LONDON (Reuters) – Boris Johnson, the frontrunner to replace Theresa May as Britain’s prime minister, came under pressure on Friday to face the media over his Brexit plans as another of his rivals dropped out of the leadership battle.
FILE PHOTO: Britain’s Secretary of State for Health Matt Hancock is seen outside Downing Street in London, Britain, April 2, 2019. REUTERS/Alkis Konstantinidis
Health minister Matt Hancock quit the battle to succeed May as Conservative Party leader, saying the party was looking for a candidate for the present not the future, leaving six contenders amongst whom Johnson is the overwhelming favourite.
He won the backing of 114 of 313 Conservative lawmakers in the first round of voting on Thursday, way ahead of foreign minister Jeremy Hunt who was second with 43 while three others were eliminated.
The issue dominating the contest is how and when Britain will leave the European Union and who is best placed to solve the crisis that has plunged the political establishment into turmoil since the 2016 referendum to leave the bloc.
May resigned as Conservative leader having failed three times to get her divorce deal with the EU through parliament.

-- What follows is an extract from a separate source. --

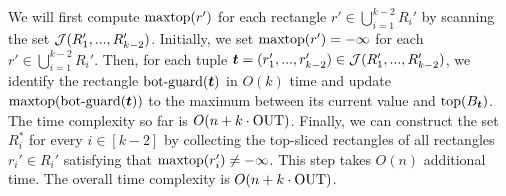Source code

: We will first compute $\mathrm{maxtop}(r')$ for each rectangle $r' \in \bigcup_{i = 1}^{k-2}R_{i}'$ by scanning the set $\mathcal{J}(R_1',...,R_{k-2}')$. Initially, we set $\mathrm{maxtop}(r') = -\infty$ for each $r' \in \bigcup_{i = 1}^{k-2}R_{i}'$. Then, for each tuple $\textrm{\boldmath${t}$} = (r_1',...,r_{k-2}') \in \mathcal{J}(R_1',...,R_{k-2}')$, we identify the rectangle $\mathrm{bot\text{-}guard}(\textrm{\boldmath${t}$})$ in $O(k)$ time and 
 update $\mathrm{maxtop}(\mathrm{bot\text{-}guard}(\textrm{\boldmath${t}$}))$ to the maximum between its current value and $\mathrm{top}(B_{\textrm{\boldmath${t}$}})$. The time complexity so far is $O(n + k\cdot \mathrm{OUT})$.
Finally, we can construct the set $R_i^*$ for every $i \in [k-2]$ by collecting the top-sliced rectangles of all rectangles $r_i' \in R_i'$ satisfying that $\mathrm{maxtop}(r_i')\neq -\infty$. This step takes $O(n)$ additional time. The overall time complexity is $O(n + k\cdot \mathrm{OUT})$.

The EU has repeatedly said it will not renegotiate that deal.
Rivals turned their sights on Johnson who has pledged that Britain will leave on Oct. 31, whether or not a deal can be struck.
He argues that if Britain is prepared for a no-deal Brexit, the EU will bend to his argument to remove the so-called Northern Irish backstop to prevent a return to a hard border with Ireland if there is no agreed future trade deal.

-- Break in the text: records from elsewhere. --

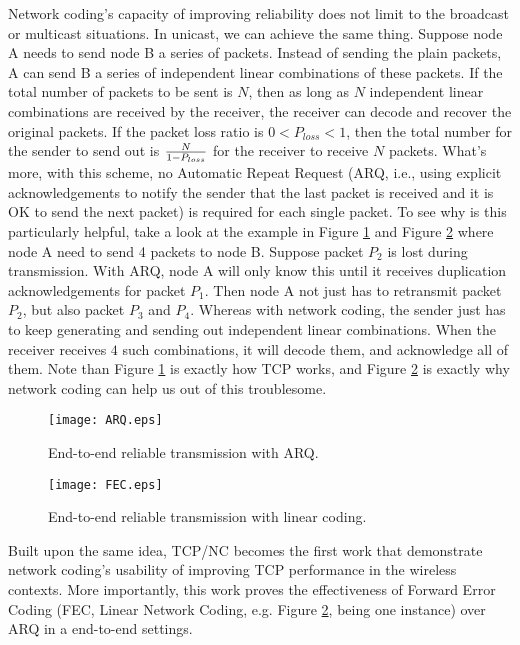 \documentclass[10pt, conference, final, letterpaper]{IEEEtran}
\theoremstyle{definition}
\begin{document}
Network coding's capacity of improving reliability does not limit to the broadcast or multicast situations. In unicast, we can achieve the same thing. Suppose node A needs to send node B a series of packets. Instead of sending the plain packets, A can send B a series of independent linear combinations of these packets. If the total number of packets to be sent is $N$, then as long as $N$ independent linear combinations are received by the receiver, the receiver can decode and recover the original packets. If the packet loss ratio is $0 < P_{loss} < 1$, then the total number for the sender to send out is $N \over 1 - P_{loss}$ for the receiver to receive $N$ packets. What's more, with this scheme, no Automatic Repeat Request (ARQ, i.e., using explicit acknowledgements to notify the sender that the last packet is received and it is OK to send the next packet) is required for each single packet. To see why is this particularly helpful, take a look at the example in Figure \ref{fig:ARQ} and Figure \ref{fig:FEC} where node A need to send 4 packets to node B. Suppose packet $P_{2}$ is lost during transmission. With ARQ, node A will only know this until it receives duplication acknowledgements for packet $P_{1}$. Then node A not just has to retransmit packet $P_{2}$, but also packet $P_{3}$ and $P_{4}$. Whereas with network coding, the sender just has to keep generating and sending out independent linear combinations. When the receiver receives $4$ such combinations, it will decode them, and acknowledge all of them. Note than Figure \ref{fig:ARQ} is exactly how TCP works, and Figure \ref{fig:FEC} is exactly why network coding can help us out of this troublesome.

\begin{figure}[hbt]
	\begin{center}
		\texttt{[image: ARQ.eps]}
	\end{center}
	\caption{End-to-end reliable transmission with ARQ.}
	\label{fig:ARQ}
\end{figure}

\begin{figure}[hbt]
	\begin{center}
		\texttt{[image: FEC.eps]}
	\end{center}
	\caption{End-to-end reliable transmission with linear coding.}
	\label{fig:FEC}
\end{figure}

Built upon the same idea, TCP/NC \cite{TCPNC} becomes the first work that demonstrate network coding's usability of improving TCP performance in the wireless contexts. More importantly, this work proves the effectiveness of Forward Error Coding (FEC, Linear Network Coding, e.g. Figure \ref{fig:FEC}, being one instance) over ARQ in a end-to-end settings.
\end{document}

But he has not yet agreed to take part in televised debates, the first of which takes place on Sunday, leading to accusations that the flamboyant former foreign secretary is avoiding difficult questions, in case any slip-up proves costly.
“We can only have that debate if our frontrunner in this campaign is a little bit braver in terms of getting out into the media, engaging in debates, engaging in the TV debate,” Hunt told BBC radio.

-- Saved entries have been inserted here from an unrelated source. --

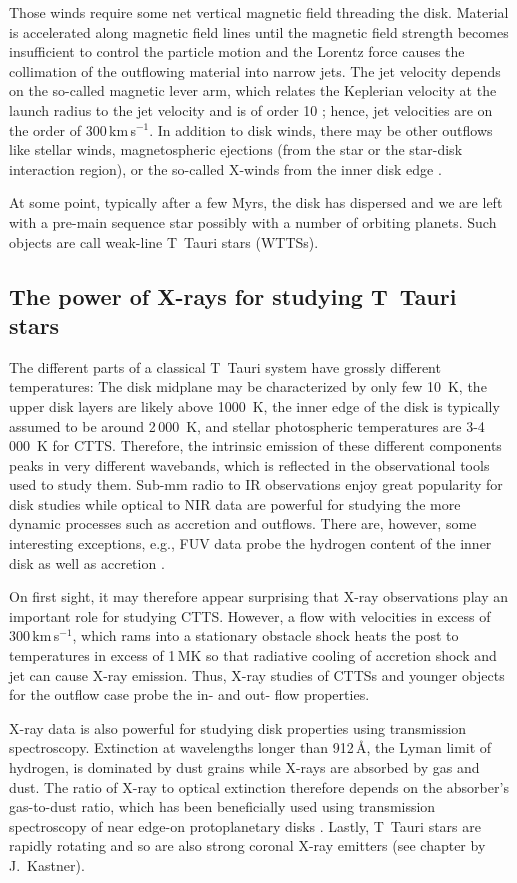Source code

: Those winds require some net vertical magnetic field threading the disk. Material is accelerated along magnetic field lines until the magnetic field strength becomes insufficient to control the particle motion and the Lorentz force causes the collimation of the outflowing material into narrow jets. The jet velocity depends on the so-called magnetic lever arm, which relates the Keplerian velocity at the launch radius to the jet velocity and is of order 10 \citep{}; hence, jet velocities are on the order of 300\,km\,s$^{-1}$. In addition to disk winds, there may be other outflows like stellar winds, magnetospheric ejections (from the star or the star-disk interaction region), or the so-called X-winds from the inner disk edge \citep{Shu_1994}.

At some point, typically after a few Myrs, the disk has dispersed \citep{2009AIPC.1158....3M} and we are left with a pre-main sequence star possibly with a number of orbiting planets. Such objects are call weak-line T~Tauri stars (WTTSs).

\subsection{The power of X-rays for studying T~Tauri stars}
The different parts of a classical T~Tauri system have grossly different temperatures: The disk midplane may be characterized by only few 10~K, the upper disk layers are likely above 1000~K, the inner edge of the disk is typically assumed to be around 2\,000~K, and stellar photospheric temperatures are 3-4\,000~K for CTTS. Therefore, the intrinsic emission of these different components peaks in very different wavebands, which is reflected in the observational tools used to study them. Sub-mm radio to IR observations enjoy great popularity for disk studies while optical to NIR data are powerful for studying the more dynamic processes such as accretion and outflows. There are, however, some interesting exceptions, e.g., FUV data probe the hydrogen content of the inner disk as well as accretion \citep[see review by][]{Schneider_2020}.

On first sight, it may therefore appear surprising that X-ray observations play an important role for studying CTTS. However, a flow with velocities in excess of 300\,km\,s$^{-1}$, which rams into a stationary obstacle shock heats the post to temperatures in excess of 1\,MK  so that radiative cooling of accretion shock and jet can cause X-ray emission. Thus,  X-ray studies of CTTSs and younger objects for the outflow case probe the in- and out- flow properties.

X-ray data is also powerful for studying disk properties using transmission spectroscopy. Extinction at wavelengths longer than 912\,\AA{}, the Lyman limit of hydrogen, is dominated by dust grains while X-rays are absorbed by gas and dust. The ratio of X-ray to optical extinction therefore depends on the absorber's gas-to-dust ratio, which has been beneficially used using transmission spectroscopy of near edge-on protoplanetary disks \citep{}. Lastly, T~Tauri stars are rapidly rotating and so are also strong coronal X-ray emitters (see chapter by J.~Kastner).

“What would Churchill say if somebody who wants to be prime minister of the United Kingdom was hiding away from the media, not taking part in these big occasions?”
The latter comment was a jibe at Johnson who wrote a biography of Britain’s World War Two leader.
With Johnson so far ahead in the first round of voting, there had been speculation in the British media that some rivals might withdraw to allow a more unified challenge to the man who led the official leave campaign in 2016.
“I ran as the candidate of the future, but the party is understandably looking for a candidate for the unique circumstances we face right now,” Hancock said as he pulled out of the race.
“I will talk to all the other candidates about how these values can be best taken forward.”
A second round of voting among lawmakers takes place on Tuesday as the candidates are whittled down to a final two before 160,000 Conservative grassroots members choose the next leader by the end of July.
Lawmaker Priti Patel, one of Johnson’s party backers, said there would be plenty of opportunities to question him.
“We will see what happens over the next few weeks,” Patel said when asked by the BBC if Johnson would join the debates.
“I think this is incredibly unfair, actually. We saw Boris’ launch a couple of days ago. He spoke very clearly about the direction of travel in terms of where he stands on Brexit, how to deliver Brexit,” she said.
May’s potential successors have all said they could find the solution to the Brexit crisis which eluded her.
Parliament has indicated it will try to stop a no-deal Brexit, which investors warn would hurt financial markets and shock the world economy. But some of those running to lead the Conservatives, including Johnson, say it may be the only way for Britain to leave the bloc without further delay.
Another challenger, aid minister Rory Stewart, said Johnson had to attend the TV debates so lawmakers could see who was his best challenger.
“He keeps saying he will deliver Brexit by Oct. 31 but how?” Stewart said. “How is he going to renegotiate with Europe? How’s he going to get it through parliament because this can’t be just a blind act of faith?”